Your ability to derive nutrients from a vegan diet will also depend on the gut bacteria in you and your genetic makeup. To minimize the likelihood of nutritional deficiency, limit the amounts of processed vegan foods you consume.
Fortified foods enriched with vitamin B12, vitamin D, and calcium must be consumed on a daily basis so that your recommended daily intake is not affected.
Avoiding tea or coffee with meals and adding vitamin C along with iron rich foods will also boost iron absorption.
Supplements for a vegan diet
Vegans may need to consider supplements to help ensure that their nutritional needs are met. The following supplements can be highly beneficial:
- Vitamin B12: Vitamin B12 in a particular form (cyanocobalamin) seems to help do away with vitamin B deficiency in most vegans
- Vitamin D:Vitamin D2 or D3, such as those manufactured by top brands.
- EPA and DHA: Both are sourced from algae oil.
- Iron: Take iron supplements only if the diet does not contain enough leafy greens. Take care as to the quantity of iron you take, as ingestion of too much iron can harm the body.
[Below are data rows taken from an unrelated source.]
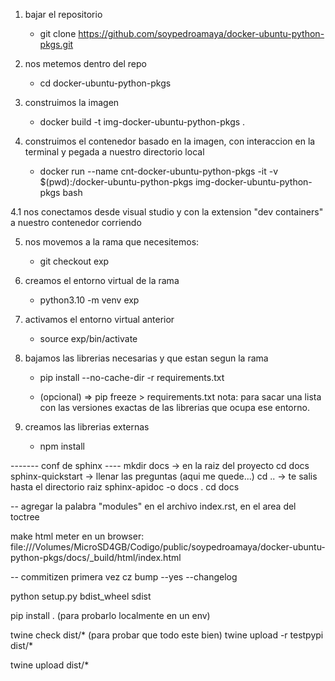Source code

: 1. bajar el repositorio
      - git clone https://github.com/soypedroamaya/docker-ubuntu-python-pkgs.git    
2. nos metemos dentro del repo
      - cd docker-ubuntu-python-pkgs
3. construimos la imagen
      - docker build -t img-docker-ubuntu-python-pkgs .

4. construimos el contenedor basado en la imagen, con interaccion en la terminal y pegada a nuestro directorio local 
      - docker run --name cnt-docker-ubuntu-python-pkgs -it -v $(pwd):/docker-ubuntu-python-pkgs img-docker-ubuntu-python-pkgs bash

4.1 nos conectamos desde visual studio y con la extension "dev containers" a nuestro contenedor corriendo

5. nos movemos a la rama que necesitemos:
    - git checkout exp

6. creamos el entorno virtual de la rama
    - python3.10 -m venv exp

7. activamos el entorno virtual anterior
    - source exp/bin/activate

8. bajamos las librerias necesarias y que estan segun la rama
    - pip install --no-cache-dir -r requirements.txt

    - (opcional) => pip freeze > requirements.txt
    nota: para sacar una lista con las versiones exactas de las librerias que ocupa ese entorno.

9. creamos las librerias externas
    - npm install

------- conf de sphinx ----
mkdir docs -> en la raiz del proyecto
cd docs
sphinx-quickstart -> llenar las preguntas (aqui me quede...)
cd .. -> te salis hasta el directorio raiz
sphinx-apidoc -o docs .
cd docs

-- agregar la palabra "modules" en el archivo index.rst, en el area del toctree

make html
meter en un browser:
file:///Volumes/MicroSD4GB/Codigo/public/soypedroamaya/docker-ubuntu-python-pkgs/docs/_build/html/index.html


-- commitizen
primera vez
    cz bump --yes --changelog  

python setup.py bdist_wheel sdist

pip install . (para probarlo localmente en un env)

twine check dist/* (para probar que todo este bien)
twine upload -r testpypi dist/*


twine upload dist/*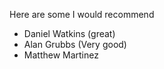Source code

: Here are some I would recommend
- Daniel Watkins (great)
- Alan Grubbs (Very good)
- Matthew Martinez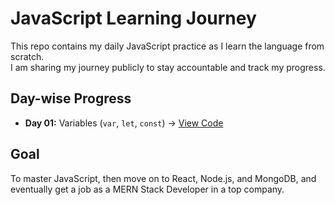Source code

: # JavaScript Learning Journey

This repo contains my daily JavaScript practice as I learn the language from scratch.  
I am sharing my journey publicly to stay accountable and track my progress.

## Day-wise Progress
- **Day 01:** Variables (`var`, `let`, `const`) → [View Code](./Day-01/variables.js)

## Goal
To master JavaScript, then move on to React, Node.js, and MongoDB, and eventually get a job as a MERN Stack Developer in a top company.
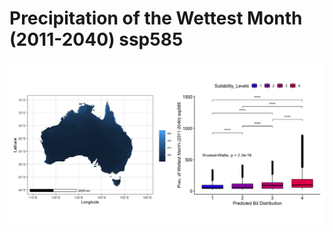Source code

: # Precipitation of the Wettest Month (2011-2040) ssp585
![image info](../../Analysis_Plots/Full_Extent_OnlyEnvs/Prec_of_Wettest_Month_1140_585.png)
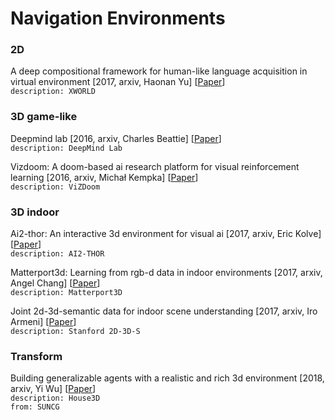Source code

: # Navigation Environments

### 2D

A deep compositional framework for human-like language acquisition in virtual environment \[2017, arxiv, Haonan Yu\] \[[Paper](https://arxiv.org/pdf/1703.09831.pdf)\]<br/>
`description: XWORLD`

### 3D game-like

Deepmind lab \[2016, arxiv, Charles Beattie\] \[[Paper](https://arxiv.org/pdf/1612.03801.pdf)\]<br/>
`description: DeepMind Lab`

Vizdoom: A doom-based ai research platform for visual reinforcement learning \[2016, arxiv, Michał Kempka\] \[[Paper](https://arxiv.org/pdf/1605.02097.pdf)\]<br/>
`description: ViZDoom`

### 3D indoor

Ai2-thor: An interactive 3d environment for visual ai \[2017, arxiv, Eric Kolve\] \[[Paper](https://arxiv.org/pdf/1712.05474.pdf)\]<br/>
`description: AI2-THOR`

Matterport3d: Learning from rgb-d data in indoor environments \[2017, arxiv, Angel Chang\] \[[Paper](https://arxiv.org/pdf/1709.06158.pdf)\]<br/>
`description: Matterport3D`

Joint 2d-3d-semantic data for indoor scene understanding \[2017, arxiv, Iro Armeni\] \[[Paper](https://arxiv.org/pdf/1702.01105.pdf)\]<br/>
`description: Stanford 2D-3D-S`

### Transform

Building generalizable agents with a realistic and rich 3d environment \[2018, arxiv, Yi Wu\] \[[Paper](https://arxiv.org/pdf/1801.02209.pdf?utm_content=buffer53a22&utm_medium=social&utm_source=twitter.com&utm_campaign=buffer)\]<br/>
`description: House3D`<br/>
`from: SUNCG`








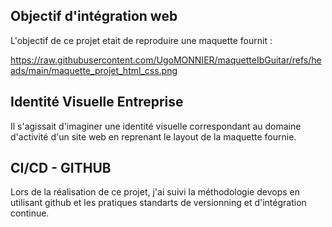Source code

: ## Objectif d'intégration web

L'objectif de ce projet etait de reproduire une maquette fournit :

https://raw.githubusercontent.com/UgoMONNIER/maquetteIbGuitar/refs/heads/main/maquette_projet_html_css.png

## Identité Visuelle Entreprise

Il s'agissait d'imaginer une identité visuelle correspondant au domaine d'activité d'un site web en reprenant le layout de la maquette fournie.

## CI/CD - GITHUB

Lors de la réalisation de ce projet, j'ai suivi la méthodologie devops en utilisant github et les pratiques standarts de versionning et d'intégration continue.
- Iodine: If you are deficient in iodine, add iodized salt to the diet, or take iodine supplements.
- Calcium: Take calcium in doses of 500 mg or less at a time. Taking calcium along with iron and zinc reduces its absorption.
- Zinc: It is normally taken as zinc gluconate or zinc citrate. It is not to be taken at the same time as calcium supplements.
The vegan diet is a result of a benevolent outlook, driven by compassion for other creatures and a greater desire to also do the environment well. It has been gaining popularity in recent times and there are today several different types of vegan diets. They are all free of animal products and each has its own perceived value to the one following it. Since vegan diets can sometimes lead to nutritional deficiencies, it would be a good idea to supplement the diet with important minerals and nutrients.